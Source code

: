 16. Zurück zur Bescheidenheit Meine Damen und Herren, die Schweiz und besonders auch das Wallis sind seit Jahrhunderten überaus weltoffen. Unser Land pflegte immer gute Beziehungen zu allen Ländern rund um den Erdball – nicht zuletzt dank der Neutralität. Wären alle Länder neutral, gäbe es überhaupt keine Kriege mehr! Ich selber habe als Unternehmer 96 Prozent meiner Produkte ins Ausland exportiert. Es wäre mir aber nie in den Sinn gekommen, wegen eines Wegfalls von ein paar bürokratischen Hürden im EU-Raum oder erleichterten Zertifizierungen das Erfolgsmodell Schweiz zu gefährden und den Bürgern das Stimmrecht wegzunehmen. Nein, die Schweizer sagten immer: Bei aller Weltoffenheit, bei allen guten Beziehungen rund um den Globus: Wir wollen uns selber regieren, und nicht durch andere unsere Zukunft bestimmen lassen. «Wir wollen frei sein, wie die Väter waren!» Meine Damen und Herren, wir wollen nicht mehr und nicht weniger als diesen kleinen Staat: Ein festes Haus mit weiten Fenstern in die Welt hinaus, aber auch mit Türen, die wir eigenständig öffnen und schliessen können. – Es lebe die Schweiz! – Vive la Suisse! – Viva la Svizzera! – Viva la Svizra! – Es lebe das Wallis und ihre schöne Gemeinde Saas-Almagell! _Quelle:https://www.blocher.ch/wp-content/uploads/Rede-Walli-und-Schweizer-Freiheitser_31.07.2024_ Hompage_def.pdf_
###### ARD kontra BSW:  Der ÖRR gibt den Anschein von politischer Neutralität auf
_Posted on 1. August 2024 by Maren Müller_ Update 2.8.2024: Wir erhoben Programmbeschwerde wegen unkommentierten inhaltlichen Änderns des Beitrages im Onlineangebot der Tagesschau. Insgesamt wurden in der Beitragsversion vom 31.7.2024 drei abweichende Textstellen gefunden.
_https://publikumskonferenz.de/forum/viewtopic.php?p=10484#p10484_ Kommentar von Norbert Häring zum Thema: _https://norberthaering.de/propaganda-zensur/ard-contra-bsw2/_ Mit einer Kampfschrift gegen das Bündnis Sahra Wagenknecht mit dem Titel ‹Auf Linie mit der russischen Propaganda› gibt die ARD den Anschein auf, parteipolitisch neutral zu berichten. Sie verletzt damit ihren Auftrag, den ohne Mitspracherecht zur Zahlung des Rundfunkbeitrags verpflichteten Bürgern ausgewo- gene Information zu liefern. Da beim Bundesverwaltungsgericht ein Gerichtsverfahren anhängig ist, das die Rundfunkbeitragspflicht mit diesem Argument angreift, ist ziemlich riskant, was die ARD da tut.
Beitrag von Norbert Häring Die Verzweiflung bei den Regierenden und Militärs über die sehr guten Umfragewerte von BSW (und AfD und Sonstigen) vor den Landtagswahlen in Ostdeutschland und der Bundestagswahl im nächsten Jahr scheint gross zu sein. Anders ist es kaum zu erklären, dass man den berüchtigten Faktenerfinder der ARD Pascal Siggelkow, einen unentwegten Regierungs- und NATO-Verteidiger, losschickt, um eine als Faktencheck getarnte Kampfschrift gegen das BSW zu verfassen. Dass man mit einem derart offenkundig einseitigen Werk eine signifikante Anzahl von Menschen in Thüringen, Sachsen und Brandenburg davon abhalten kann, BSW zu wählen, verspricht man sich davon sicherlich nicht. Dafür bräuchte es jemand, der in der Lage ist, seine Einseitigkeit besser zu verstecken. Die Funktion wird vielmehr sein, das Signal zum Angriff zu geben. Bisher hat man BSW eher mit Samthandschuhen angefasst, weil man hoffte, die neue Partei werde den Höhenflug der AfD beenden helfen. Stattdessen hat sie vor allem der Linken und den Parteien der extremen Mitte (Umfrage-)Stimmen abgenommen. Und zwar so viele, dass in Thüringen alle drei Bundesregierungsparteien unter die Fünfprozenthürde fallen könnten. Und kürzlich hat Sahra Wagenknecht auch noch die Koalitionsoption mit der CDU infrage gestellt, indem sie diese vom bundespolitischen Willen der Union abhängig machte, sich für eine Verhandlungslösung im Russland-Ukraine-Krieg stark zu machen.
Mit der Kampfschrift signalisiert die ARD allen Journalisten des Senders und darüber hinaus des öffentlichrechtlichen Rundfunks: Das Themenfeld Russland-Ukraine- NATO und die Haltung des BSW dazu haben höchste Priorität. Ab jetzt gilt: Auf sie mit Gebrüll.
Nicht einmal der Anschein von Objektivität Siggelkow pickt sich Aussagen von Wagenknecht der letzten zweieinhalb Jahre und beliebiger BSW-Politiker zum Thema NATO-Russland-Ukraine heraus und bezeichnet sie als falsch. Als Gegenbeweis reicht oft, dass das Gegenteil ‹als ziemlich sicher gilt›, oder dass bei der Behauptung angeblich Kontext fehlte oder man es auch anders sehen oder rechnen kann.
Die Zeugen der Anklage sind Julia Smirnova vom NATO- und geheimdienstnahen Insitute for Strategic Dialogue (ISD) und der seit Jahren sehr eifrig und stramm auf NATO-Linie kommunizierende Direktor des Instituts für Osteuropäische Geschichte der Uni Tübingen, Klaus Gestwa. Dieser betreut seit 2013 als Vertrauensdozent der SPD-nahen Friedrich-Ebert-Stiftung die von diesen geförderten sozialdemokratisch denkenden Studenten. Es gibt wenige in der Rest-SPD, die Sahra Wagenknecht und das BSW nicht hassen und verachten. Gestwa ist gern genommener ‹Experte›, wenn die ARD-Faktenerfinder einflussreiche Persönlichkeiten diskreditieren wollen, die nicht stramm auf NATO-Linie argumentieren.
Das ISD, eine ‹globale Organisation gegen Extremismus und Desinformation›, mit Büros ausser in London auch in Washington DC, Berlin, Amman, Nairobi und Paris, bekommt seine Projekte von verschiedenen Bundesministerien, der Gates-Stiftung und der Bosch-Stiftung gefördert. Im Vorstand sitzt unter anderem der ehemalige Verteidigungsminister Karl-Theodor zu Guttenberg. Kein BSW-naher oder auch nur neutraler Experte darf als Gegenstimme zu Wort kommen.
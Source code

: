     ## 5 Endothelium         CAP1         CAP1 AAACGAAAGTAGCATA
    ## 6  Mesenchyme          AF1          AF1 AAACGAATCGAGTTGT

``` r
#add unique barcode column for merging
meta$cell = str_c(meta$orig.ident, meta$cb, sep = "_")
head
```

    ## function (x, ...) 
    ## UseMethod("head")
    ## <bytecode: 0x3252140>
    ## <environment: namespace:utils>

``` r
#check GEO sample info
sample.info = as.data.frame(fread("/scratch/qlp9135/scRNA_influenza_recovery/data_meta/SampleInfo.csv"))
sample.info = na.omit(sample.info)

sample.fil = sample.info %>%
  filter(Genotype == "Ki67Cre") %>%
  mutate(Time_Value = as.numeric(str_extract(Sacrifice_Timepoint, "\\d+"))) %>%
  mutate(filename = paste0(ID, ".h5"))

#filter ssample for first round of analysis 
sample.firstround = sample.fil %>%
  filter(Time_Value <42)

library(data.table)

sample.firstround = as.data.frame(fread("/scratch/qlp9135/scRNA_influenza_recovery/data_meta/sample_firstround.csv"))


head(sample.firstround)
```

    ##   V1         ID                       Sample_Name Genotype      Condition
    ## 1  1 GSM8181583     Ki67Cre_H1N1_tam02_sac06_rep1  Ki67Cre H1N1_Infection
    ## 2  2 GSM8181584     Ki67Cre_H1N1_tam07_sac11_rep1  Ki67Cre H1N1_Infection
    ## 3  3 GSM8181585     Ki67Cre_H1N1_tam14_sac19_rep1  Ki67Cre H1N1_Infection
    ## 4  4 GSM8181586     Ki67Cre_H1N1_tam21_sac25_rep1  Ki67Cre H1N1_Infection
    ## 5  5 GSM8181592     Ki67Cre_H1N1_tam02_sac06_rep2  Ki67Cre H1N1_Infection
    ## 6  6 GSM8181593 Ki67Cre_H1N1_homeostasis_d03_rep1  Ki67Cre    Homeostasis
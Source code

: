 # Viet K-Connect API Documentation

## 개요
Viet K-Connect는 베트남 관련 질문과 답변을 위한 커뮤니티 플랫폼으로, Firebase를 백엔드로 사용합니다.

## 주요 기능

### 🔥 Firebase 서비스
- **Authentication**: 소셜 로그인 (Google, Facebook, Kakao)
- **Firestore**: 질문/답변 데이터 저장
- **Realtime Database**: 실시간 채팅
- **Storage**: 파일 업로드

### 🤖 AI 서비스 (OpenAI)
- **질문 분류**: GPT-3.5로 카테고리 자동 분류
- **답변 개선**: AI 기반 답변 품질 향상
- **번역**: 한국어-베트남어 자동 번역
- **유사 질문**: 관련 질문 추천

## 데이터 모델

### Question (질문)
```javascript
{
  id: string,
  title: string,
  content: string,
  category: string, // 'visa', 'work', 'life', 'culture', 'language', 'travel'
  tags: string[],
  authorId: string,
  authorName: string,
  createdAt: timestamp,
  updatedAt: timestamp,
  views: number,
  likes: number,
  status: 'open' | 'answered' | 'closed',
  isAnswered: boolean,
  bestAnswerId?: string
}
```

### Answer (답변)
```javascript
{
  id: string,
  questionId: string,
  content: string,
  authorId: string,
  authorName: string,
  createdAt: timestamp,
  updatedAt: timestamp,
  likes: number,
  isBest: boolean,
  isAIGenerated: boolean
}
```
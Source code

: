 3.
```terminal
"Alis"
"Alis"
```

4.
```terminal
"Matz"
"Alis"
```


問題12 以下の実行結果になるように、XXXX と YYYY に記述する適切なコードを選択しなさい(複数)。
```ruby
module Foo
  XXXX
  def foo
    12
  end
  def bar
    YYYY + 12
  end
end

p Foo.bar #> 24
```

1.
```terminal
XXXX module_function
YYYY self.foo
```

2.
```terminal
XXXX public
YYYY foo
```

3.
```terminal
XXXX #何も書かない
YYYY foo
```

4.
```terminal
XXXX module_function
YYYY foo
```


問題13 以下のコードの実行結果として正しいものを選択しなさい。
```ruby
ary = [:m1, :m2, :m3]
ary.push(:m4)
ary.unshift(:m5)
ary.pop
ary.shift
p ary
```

§ The problem:
Beginning at the first line of the records, retype exactly every line up to and including the one with "abweichende Textstellen gefunden.".

§ Answer section:
Source code

: 16. Zurück zur Bescheidenheit Meine Damen und Herren, die Schweiz und besonders auch das Wallis sind seit Jahrhunderten überaus weltoffen. Unser Land pflegte immer gute Beziehungen zu allen Ländern rund um den Erdball – nicht zuletzt dank der Neutralität. Wären alle Länder neutral, gäbe es überhaupt keine Kriege mehr! Ich selber habe als Unternehmer 96 Prozent meiner Produkte ins Ausland exportiert. Es wäre mir aber nie in den Sinn gekommen, wegen eines Wegfalls von ein paar bürokratischen Hürden im EU-Raum oder erleichterten Zertifizierungen das Erfolgsmodell Schweiz zu gefährden und den Bürgern das Stimmrecht wegzunehmen. Nein, die Schweizer sagten immer: Bei aller Weltoffenheit, bei allen guten Beziehungen rund um den Globus: Wir wollen uns selber regieren, und nicht durch andere unsere Zukunft bestimmen lassen. «Wir wollen frei sein, wie die Väter waren!» Meine Damen und Herren, wir wollen nicht mehr und nicht weniger als diesen kleinen Staat: Ein festes Haus mit weiten Fenstern in die Welt hinaus, aber auch mit Türen, die wir eigenständig öffnen und schliessen können. – Es lebe die Schweiz! – Vive la Suisse! – Viva la Svizzera! – Viva la Svizra! – Es lebe das Wallis und ihre schöne Gemeinde Saas-Almagell! _Quelle:https://www.blocher.ch/wp-content/uploads/Rede-Walli-und-Schweizer-Freiheitser_31.07.2024_ Hompage_def.pdf_
###### ARD kontra BSW:  Der ÖRR gibt den Anschein von politischer Neutralität auf
_Posted on 1. August 2024 by Maren Müller_ Update 2.8.2024: Wir erhoben Programmbeschwerde wegen unkommentierten inhaltlichen Änderns des Beitrages im Onlineangebot der Tagesschau. Insgesamt wurden in der Beitragsversion vom 31.7.2024 drei abweichende Textstellen gefunden.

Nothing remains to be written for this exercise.